Further, the case of Hollington -vs- F. Hewthorn and Co Ltd (1943)2 All E.R. 35 is very instructive on the submission of learned
Counsel for the Plaintiff. Goddard, L.J. in Hollington’s case, had this to say at page 44:-
“---However the other course may be, it is, in our opinion, safer in the interest of justice that on a subsequent trial the
court should come to a decision on the facts placed before it without regard to the result of (the) other proceedings before another
This observation applies with equal force to the present proceedings.

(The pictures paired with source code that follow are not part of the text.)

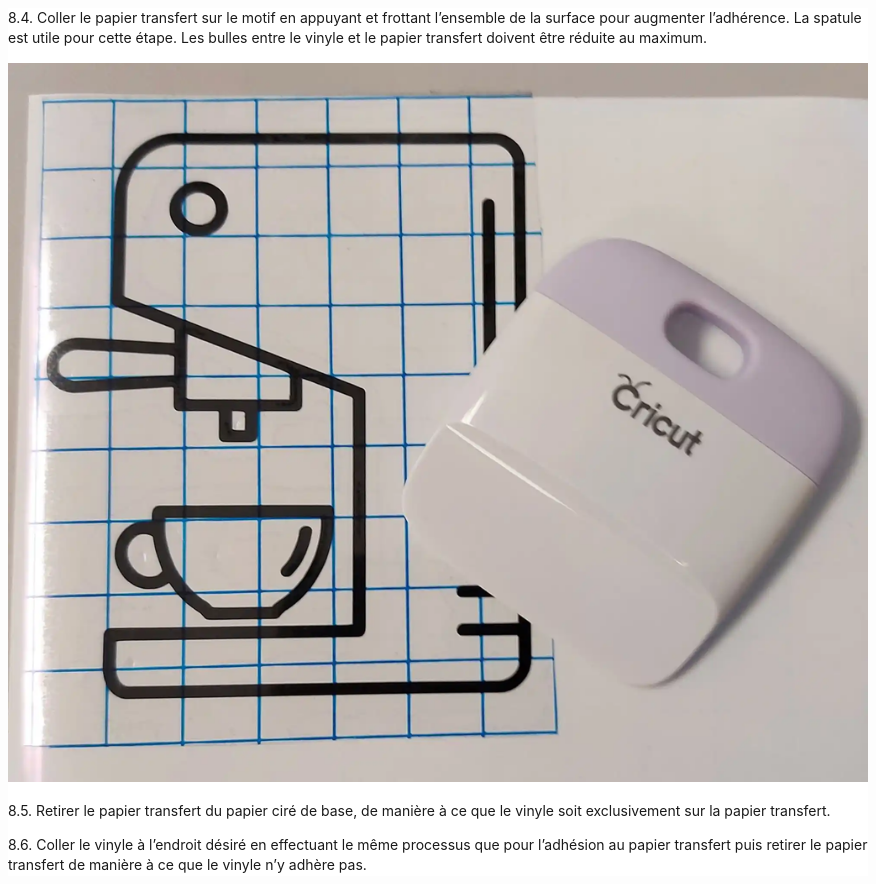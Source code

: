 8.4. Coller le papier transfert sur le motif en appuyant et frottant l’ensemble de la surface pour augmenter l’adhérence.  La spatule est utile pour cette étape. Les bulles entre le vinyle et le papier transfert doivent être réduite au maximum.

![Untitled](/img/docs/cricut35.webp)

8.5. Retirer le papier transfert du papier ciré de base, de manière à ce que le vinyle soit exclusivement sur la papier transfert.

8.6. Coller le vinyle à l’endroit désiré en effectuant le même processus que pour l’adhésion au papier transfert puis retirer le papier transfert de manière à ce que le vinyle n’y adhère pas.
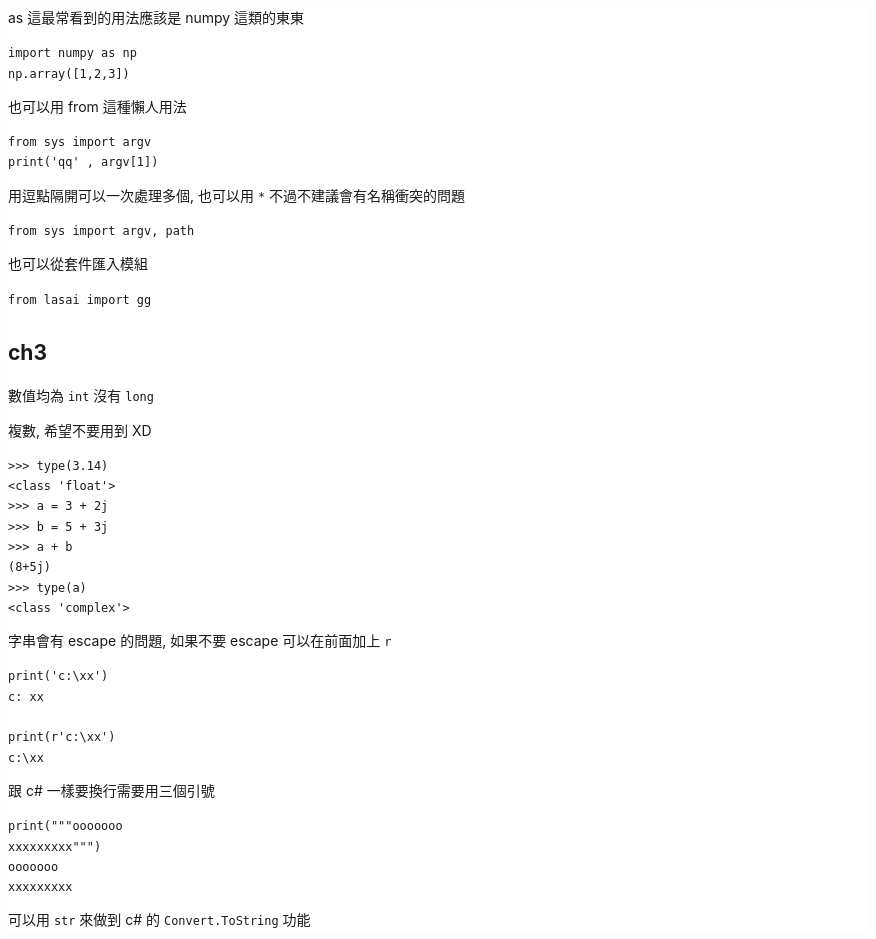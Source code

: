 as 這最常看到的用法應該是 numpy 這類的東東
```
import numpy as np
np.array([1,2,3])
```

也可以用 from 這種懶人用法
```
from sys import argv
print('qq' , argv[1])
```

用逗點隔開可以一次處理多個, 也可以用 `*` 不過不建議會有名稱衝突的問題

```
from sys import argv, path
```

也可以從套件匯入模組

```
from lasai import gg
```

## ch3
數值均為 `int` 沒有 `long`

複數, 希望不要用到 XD
```
>>> type(3.14)
<class 'float'>
>>> a = 3 + 2j
>>> b = 5 + 3j
>>> a + b
(8+5j)
>>> type(a)
<class 'complex'>
```

字串會有 escape 的問題, 如果不要 escape 可以在前面加上 `r`
```
print('c:\xx')
c: xx

print(r'c:\xx')
c:\xx
```

跟 c# 一樣要換行需要用三個引號
```
print("""ooooooo
xxxxxxxxx""")
ooooooo
xxxxxxxxx
```

可以用 `str` 來做到 c# 的 `Convert.ToString` 功能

In any event the video tape, in my view and as is clearly revealed by the record, was admitted improperly and without regard to its
source and history. There is nothing on the record of the court below to show that there was any evidence put before it regarding
the person who recorded the video tape, when and where it was recorded, whether or not it was an original or a copy. Moreover, there
was no information placed before the learned Magistrate concerning the custody of the tape from the time it was recorded to the time
it was being produced before the learned Magistrate. Furthermore, its admission was in the absence of the Defendants or their Counsel
and without any argument as to the propriety of its admission into evidence. As rightly put by Mr Kaphale of Counsel, the Defendants
had no opportunity to challenge the admissibility of the tape and its contents. It is trite law, and I need not cite an authority
for it, that no man or woman is to be condemn ed without being heard. With due respect the learned Magistrate’s findings, which
the Plaintiff wants this court to take Judicial Notice, to the effect that it was clear to him that acts amounting to contempt of
court were committed by the Defendants was tantamount to condemning the Defendants without hearing them on the matter. That was most
unfortunate. In this respect the learned magistrate erred.

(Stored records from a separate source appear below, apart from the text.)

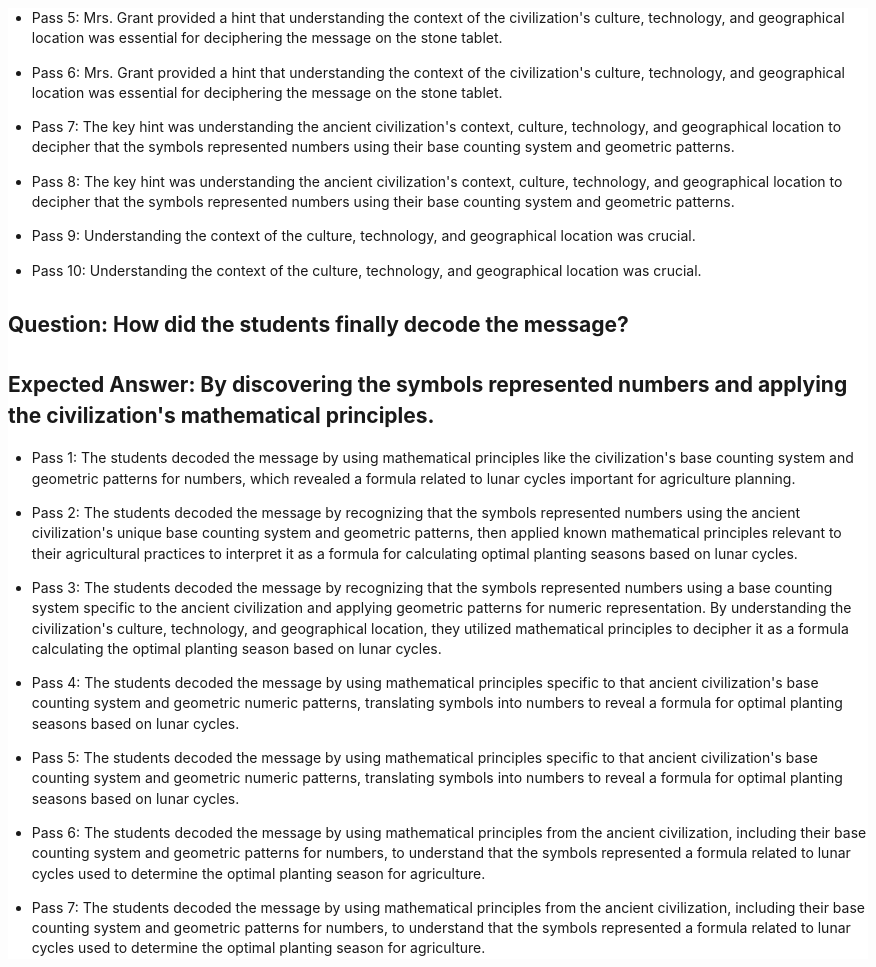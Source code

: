- Pass 5: Mrs. Grant provided a hint that understanding the context of the civilization's culture, technology, and geographical location was essential for deciphering the message on the stone tablet.

- Pass 6: Mrs. Grant provided a hint that understanding the context of the civilization's culture, technology, and geographical location was essential for deciphering the message on the stone tablet.

- Pass 7: The key hint was understanding the ancient civilization's context, culture, technology, and geographical location to decipher that the symbols represented numbers using their base counting system and geometric patterns.

- Pass 8: The key hint was understanding the ancient civilization's context, culture, technology, and geographical location to decipher that the symbols represented numbers using their base counting system and geometric patterns.

- Pass 9: Understanding the context of the culture, technology, and geographical location was crucial.

- Pass 10: Understanding the context of the culture, technology, and geographical location was crucial.

## Question: How did the students finally decode the message?
## Expected Answer: By discovering the symbols represented numbers and applying the civilization's mathematical principles.

- Pass 1: The students decoded the message by using mathematical principles like the civilization's base counting system and geometric patterns for numbers, which revealed a formula related to lunar cycles important for agriculture planning.

- Pass 2: The students decoded the message by recognizing that the symbols represented numbers using the ancient civilization's unique base counting system and geometric patterns, then applied known mathematical principles relevant to their agricultural practices to interpret it as a formula for calculating optimal planting seasons based on lunar cycles.

- Pass 3: The students decoded the message by recognizing that the symbols represented numbers using a base counting system specific to the ancient civilization and applying geometric patterns for numeric representation. By understanding the civilization's culture, technology, and geographical location, they utilized mathematical principles to decipher it as a formula calculating the optimal planting season based on lunar cycles.

- Pass 4: The students decoded the message by using mathematical principles specific to that ancient civilization's base counting system and geometric numeric patterns, translating symbols into numbers to reveal a formula for optimal planting seasons based on lunar cycles.

- Pass 5: The students decoded the message by using mathematical principles specific to that ancient civilization's base counting system and geometric numeric patterns, translating symbols into numbers to reveal a formula for optimal planting seasons based on lunar cycles.

- Pass 6: The students decoded the message by using mathematical principles from the ancient civilization, including their base counting system and geometric patterns for numbers, to understand that the symbols represented a formula related to lunar cycles used to determine the optimal planting season for agriculture.

- Pass 7: The students decoded the message by using mathematical principles from the ancient civilization, including their base counting system and geometric patterns for numbers, to understand that the symbols represented a formula related to lunar cycles used to determine the optimal planting season for agriculture.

The case by the Plaintiff against the Defendants is founded on what is contained in the video tape and the alleged broadcast, by
TVM, of the so-called prejudicial statements and innuendos concerning the case the Plaintiff was answering at the Principal Resident
Magistrate Court sitting at Blantyre. The affidavit evidence in support of the motion herein; the amended statement of facts together
with its attached affidavit verifying the said amended statement of facts obviously show that the Plaintiff’s motion for a
warrant of committal is based on the said video tape and what was allegedly televised on TVM. In view of my findings on this video
tape and the statement of fact regarding the alleged broadcast on TVM can it be said that the case against the Defendants has been
proved beyond reasonable doubt? The answer is definitely no. I must say that the Plaintiff’s affidavit evidence, in my judgment,
is not anywhere near sufficient to prove the allegation of contempt of court as required by law. For all the reasons that I have
given above in respect of the video tape and the affidavit evidence in support of this motion I conclude that the Plaintiff’s
motion should be and is hereby dismissed.

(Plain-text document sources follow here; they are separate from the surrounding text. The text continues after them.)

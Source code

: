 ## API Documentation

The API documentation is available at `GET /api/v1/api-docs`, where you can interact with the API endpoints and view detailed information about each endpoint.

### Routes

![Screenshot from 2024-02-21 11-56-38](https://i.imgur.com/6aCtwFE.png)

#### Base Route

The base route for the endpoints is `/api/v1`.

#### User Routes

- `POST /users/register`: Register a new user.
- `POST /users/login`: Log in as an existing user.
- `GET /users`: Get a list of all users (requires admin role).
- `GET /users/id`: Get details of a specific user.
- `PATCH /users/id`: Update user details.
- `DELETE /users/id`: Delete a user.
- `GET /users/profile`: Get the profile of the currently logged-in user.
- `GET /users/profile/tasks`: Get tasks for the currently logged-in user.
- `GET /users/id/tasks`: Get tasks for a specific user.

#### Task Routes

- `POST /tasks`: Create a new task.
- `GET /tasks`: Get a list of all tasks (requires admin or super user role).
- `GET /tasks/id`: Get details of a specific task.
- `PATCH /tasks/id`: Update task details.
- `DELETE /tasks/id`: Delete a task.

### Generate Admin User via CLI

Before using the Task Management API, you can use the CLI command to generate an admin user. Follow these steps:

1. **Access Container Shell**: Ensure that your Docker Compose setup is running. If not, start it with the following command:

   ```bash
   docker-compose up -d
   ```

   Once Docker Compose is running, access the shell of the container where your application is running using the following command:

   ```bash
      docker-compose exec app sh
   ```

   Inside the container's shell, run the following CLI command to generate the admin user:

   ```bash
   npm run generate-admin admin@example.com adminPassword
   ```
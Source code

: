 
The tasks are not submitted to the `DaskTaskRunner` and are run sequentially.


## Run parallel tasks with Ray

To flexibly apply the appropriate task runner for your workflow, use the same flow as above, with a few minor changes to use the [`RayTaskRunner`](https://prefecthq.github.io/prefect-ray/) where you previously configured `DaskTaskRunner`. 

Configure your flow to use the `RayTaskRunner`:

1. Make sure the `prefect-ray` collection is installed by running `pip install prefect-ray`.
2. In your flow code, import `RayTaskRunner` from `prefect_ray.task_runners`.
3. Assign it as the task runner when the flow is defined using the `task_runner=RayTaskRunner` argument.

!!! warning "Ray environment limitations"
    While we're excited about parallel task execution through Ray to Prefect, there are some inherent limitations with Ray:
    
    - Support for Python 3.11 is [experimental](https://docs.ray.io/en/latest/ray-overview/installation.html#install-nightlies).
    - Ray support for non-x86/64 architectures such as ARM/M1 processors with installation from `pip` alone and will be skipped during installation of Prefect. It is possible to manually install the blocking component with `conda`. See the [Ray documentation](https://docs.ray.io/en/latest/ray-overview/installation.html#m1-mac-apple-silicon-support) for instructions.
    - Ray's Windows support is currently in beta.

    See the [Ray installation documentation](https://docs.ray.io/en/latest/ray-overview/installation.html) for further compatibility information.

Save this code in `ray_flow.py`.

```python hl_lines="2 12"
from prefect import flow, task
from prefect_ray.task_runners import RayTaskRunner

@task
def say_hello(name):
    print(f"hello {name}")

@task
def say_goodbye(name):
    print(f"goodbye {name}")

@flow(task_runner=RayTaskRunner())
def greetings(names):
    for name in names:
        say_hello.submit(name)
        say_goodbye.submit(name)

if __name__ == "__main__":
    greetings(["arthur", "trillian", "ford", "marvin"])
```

This court has a complete discretion whether to order one party or another to pay the costs of a contempt application. The Plaintiff
(the Applicant) has failed to establish that a contempt was committed by the Defendants. In point of fact the Defendants have successfully
defended this motion for the warrant of their committal.
I therefore exercise my discretion in favour of the Defendants and award the costs of these proceedings to the Defendants. The Costs
are to be taxed by the Registrar if not agreed.
Pronounced in open Court this 12th day of March 2001 at the Principal Registry, Blantyre.